Dr. Scott Morgan, associate professor of psychology at Drew University, not involved in the study, told MNT:

“The public may not always understand that science is a process of refining knowledge, and although errors happen, a scientist will update their beliefs in light of the best evidence. The public may come to believe that scientists ‘don’t know what they’re talking about’ when in fact, they are grappling with new, complex information and updating beliefs in light of new findings.”

They proposed “framing messages as approaching advantages for promotion-focused recipients, but avoiding losses for prevention-focused recipients” to address the “mismatch between delivery and recipients’ epistemic style.”

To better explain their views, the researchers found that “scientists should be poised to empathize” with the people they attempt to reach.

The study’s limitations

Dr. Scheufele went on to say that, while the study has excellent intentions, it assumes that huge segments of the population are “anti-science.” In his experience, “Americans trust science more than practically any other institution, other than the military,” he said.

“People can accurately report on what scientists regard as’settled facts,’ but they reach very different conclusions about how that matches with their political or religious convictions,” Dr. Scheufele remarked. “This is where the disconnects between the relatively naive sage-on-stage models of science communication […] and the realities of societal disputes surrounding science come from.”

He emphasized that, while scientific studies can provide statistical evidence for various outcomes — whether related to public health or the environment — they cannot advise people whether they should behave appropriately.

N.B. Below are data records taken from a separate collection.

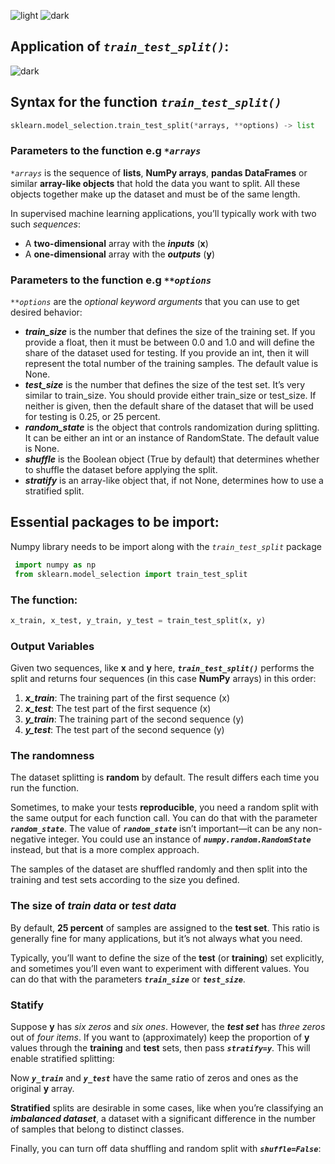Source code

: ![light](https://user-images.githubusercontent.com/12748752/126882596-b9ba4645-7001-435e-9a3c-d4416a2543c1.png)
![dark](https://user-images.githubusercontent.com/12748752/126882595-d1f5449e-14bb-4ab3-809c-292caf0858a1.png)

## Application of _`train_test_split()`_:
![dark](https://user-images.githubusercontent.com/12748752/126882595-d1f5449e-14bb-4ab3-809c-292caf0858a1.png)

## Syntax for the function _`train_test_split()`_
```Python
sklearn.model_selection.train_test_split(*arrays, **options) -> list
```

### Parameters to the function e.g _`*arrays`_
_`*arrays`_ is the sequence of **lists**, **NumPy arrays**, **pandas DataFrames** or similar **array-like objects** that hold the data you want to split. All these objects together make up the dataset and must be of the same length.

In supervised machine learning applications, you’ll typically work with two such _sequences_:
* A **two-dimensional** array with the **_inputs_** (**x**)
* A **one-dimensional** array with the **_outputs_** (**y**)

### Parameters to the function e.g _`**options`_
_`**options`_ are the _optional keyword arguments_ that you can use to get desired behavior:
* **_train_size_** is the number that defines the size of the training set. If you provide a float, then it must be between 0.0 and 1.0 and will define the share of the dataset used for testing. If you provide an int, then it will represent the total number of the training samples. The default value is None.
* **_test_size_** is the number that defines the size of the test set. It’s very similar to train_size. You should provide either train_size or test_size. If neither is given, then the default share of the dataset that will be used for testing is 0.25, or 25 percent.
* **_random_state_** is the object that controls randomization during splitting. It can be either an int or an instance of RandomState. The default value is None.
* **_shuffle_** is the Boolean object (True by default) that determines whether to shuffle the dataset before applying the split.
* **_stratify_** is an array-like object that, if not None, determines how to use a stratified split.


## Essential packages to be import:
Numpy library needs to be import along with the  _`train_test_split`_ package
```Python
 import numpy as np
 from sklearn.model_selection import train_test_split
```
### The function:
```Python 
x_train, x_test, y_train, y_test = train_test_split(x, y)
```
### Output Variables
Given two sequences, like **x** and **y** here, ***`train_test_split()`*** performs the split and returns four sequences (in this case **NumPy** arrays) in this order:

1) **_x_train_**: The training part of the first sequence (x)
2) **_x_test_**: The test part of the first sequence (x)
3) **_y_train_**: The training part of the second sequence (y)
4) **_y_test_**: The test part of the second sequence (y)

### The randomness
The dataset splitting is **random** by default. The result differs each time you run the function.

Sometimes, to make your tests **reproducible**, you need a random split with the same output for each function call. You can do that with the parameter **_`random_state`_**. The value of **_`random_state`_** isn’t important—it can be any non-negative integer. You could use an instance of **_`numpy.random.RandomState`_** instead, but that is a more complex approach.

The samples of the dataset are shuffled randomly and then split into the training and test sets according to the size you defined.

### The size of _train data_ or _test data_
By default, **25 percent** of samples are assigned to the **test set**. This ratio is generally fine for many applications, but it’s not always what you need.

Typically, you’ll want to define the size of the **test** (or **training**) set explicitly, and sometimes you’ll even want to experiment with different values. You can do that with the parameters **_`train_size`_** or **_`test_size`_**.

### Statify
Suppose **y** has _six zeros_ and _six ones_. However, the _**test set**_ has _three zeros_ out of _four items_. If you want to (approximately) keep the proportion of **y** values through the **training** and **test** sets, then pass **_`stratify=y`_**. This will enable stratified splitting:

Now **_`y_train`_** and **_`y_test`_** have the same ratio of zeros and ones as the original **y** array.

**Stratified** splits are desirable in some cases, like when you’re classifying an **_imbalanced dataset_**, a dataset with a significant difference in the number of samples that belong to distinct classes.

Finally, you can turn off data shuffling and random split with **_`shuffle=False`_**:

This, he believes, is a political question “influenced but not resolved by science.”

Dr. Scheufele also mentioned that public and policymakers may have different interests than scientists, resulting in different techniques and conclusions. “Those are the reality of democratic science policy-making, not individuals being anti-science,” he explained.

The issue of democracy

Dr. Scheufele co-authored an article last year advising against scientists attempting to repair “public diseases” and obtain as much support for new findings as possible.

“[A]rtificial intelligence, brain organoids, and other disruptive breakthrough research, in my opinion, threaten what it is to be human.” Blind social faith in science would be as democratically unacceptable in those circumstances as no trust at all.”

“A critical public engagement with and continual evaluation of science is necessary as we face challenging political, moral, and regulatory decisions in many of these emerging areas of science.” Simply labeling anything that does not line with the scientific establishment’s inclinations as ‘anti-science’ is not only simple, but also intrinsically undemocratic,” he opined.

Nonetheless, he concurred with the present study’s authors, who stated that “those with more scientific literacy are just more sophisticated at strengthening their existing beliefs by cherry-picking concepts and material to defend their worldview.”

“Ironically, this diagnosis also characterizes what many scientists do when they decry popular anti-science sentiments: Their concerns may reflect their own worldviews rather than what public audiences are truly concerned about,” he concluded.